(EXTRACTED INFORMATION Opens)

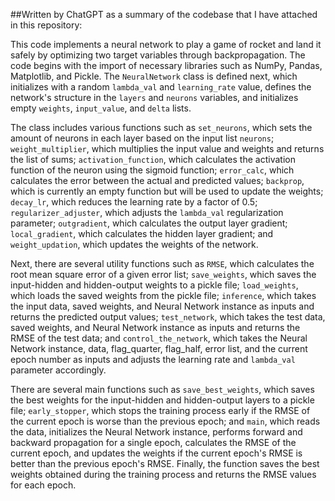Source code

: ##Written by ChatGPT as a summary of the codebase that I have attached in this repository:

This code implements a neural network to play a game of rocket and land it safely by optimizing two target variables through backpropagation. The code begins with the import of necessary libraries such as NumPy, Pandas, Matplotlib, and Pickle. The `NeuralNetwork` class is defined next, which initializes with a random `lambda_val` and `learning_rate` value, defines the network's structure in the `layers` and `neurons` variables, and initializes empty `weights`, `input_value`, and `delta` lists.

The class includes various functions such as `set_neurons`, which sets the amount of neurons in each layer based on the input list `neurons`; `weight_multiplier`, which multiplies the input value and weights and returns the list of sums; `activation_function`, which calculates the activation function of the neuron using the sigmoid function; `error_calc`, which calculates the error between the actual and predicted values; `backprop`, which is currently an empty function but will be used to update the weights; `decay_lr`, which reduces the learning rate by a factor of 0.5; `regularizer_adjuster`, which adjusts the `lambda_val` regularization parameter; `outgradient`, which calculates the output layer gradient; `local_gradient`, which calculates the hidden layer gradient; and `weight_updation`, which updates the weights of the network.

Next, there are several utility functions such as `RMSE`, which calculates the root mean square error of a given error list; `save_weights`, which saves the input-hidden and hidden-output weights to a pickle file; `load_weights`, which loads the saved weights from the pickle file; `inference`, which takes the input data, saved weights, and Neural Network instance as inputs and returns the predicted output values; `test_network`, which takes the test data, saved weights, and Neural Network instance as inputs and returns the RMSE of the test data; and `control_the_network`, which takes the Neural Network instance, data, flag_quarter, flag_half, error list, and the current epoch number as inputs and adjusts the learning rate and `lambda_val` parameter accordingly.

There are several main functions such as `save_best_weights`, which saves the best weights for the input-hidden and hidden-output layers to a pickle file; `early_stopper`, which stops the training process early if the RMSE of the current epoch is worse than the previous epoch; and `main`, which reads the data, initializes the Neural Network instance, performs forward and backward propagation for a single epoch, calculates the RMSE of the current epoch, and updates the weights if the current epoch's RMSE is better than the previous epoch's RMSE. Finally, the function saves the best weights obtained during the training process and returns the RMSE values for each epoch.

(EXTRACTED INFORMATION Closes)

■ WHAT YOU SHOULD DO ■
Extract the full listing above verbatim; pictures are to be left out of the copy.

■ EXERCISE ANSWER ■
Source code

: ##Written by ChatGPT as a summary of the codebase that I have attached in this repository:

This code implements a neural network to play a game of rocket and land it safely by optimizing two target variables through backpropagation. The code begins with the import of necessary libraries such as NumPy, Pandas, Matplotlib, and Pickle. The `NeuralNetwork` class is defined next, which initializes with a random `lambda_val` and `learning_rate` value, defines the network's structure in the `layers` and `neurons` variables, and initializes empty `weights`, `input_value`, and `delta` lists.

The class includes various functions such as `set_neurons`, which sets the amount of neurons in each layer based on the input list `neurons`; `weight_multiplier`, which multiplies the input value and weights and returns the list of sums; `activation_function`, which calculates the activation function of the neuron using the sigmoid function; `error_calc`, which calculates the error between the actual and predicted values; `backprop`, which is currently an empty function but will be used to update the weights; `decay_lr`, which reduces the learning rate by a factor of 0.5; `regularizer_adjuster`, which adjusts the `lambda_val` regularization parameter; `outgradient`, which calculates the output layer gradient; `local_gradient`, which calculates the hidden layer gradient; and `weight_updation`, which updates the weights of the network.

Next, there are several utility functions such as `RMSE`, which calculates the root mean square error of a given error list; `save_weights`, which saves the input-hidden and hidden-output weights to a pickle file; `load_weights`, which loads the saved weights from the pickle file; `inference`, which takes the input data, saved weights, and Neural Network instance as inputs and returns the predicted output values; `test_network`, which takes the test data, saved weights, and Neural Network instance as inputs and returns the RMSE of the test data; and `control_the_network`, which takes the Neural Network instance, data, flag_quarter, flag_half, error list, and the current epoch number as inputs and adjusts the learning rate and `lambda_val` parameter accordingly.

There are several main functions such as `save_best_weights`, which saves the best weights for the input-hidden and hidden-output layers to a pickle file; `early_stopper`, which stops the training process early if the RMSE of the current epoch is worse than the previous epoch; and `main`, which reads the data, initializes the Neural Network instance, performs forward and backward propagation for a single epoch, calculates the RMSE of the current epoch, and updates the weights if the current epoch's RMSE is better than the previous epoch's RMSE. Finally, the function saves the best weights obtained during the training process and returns the RMSE values for each epoch.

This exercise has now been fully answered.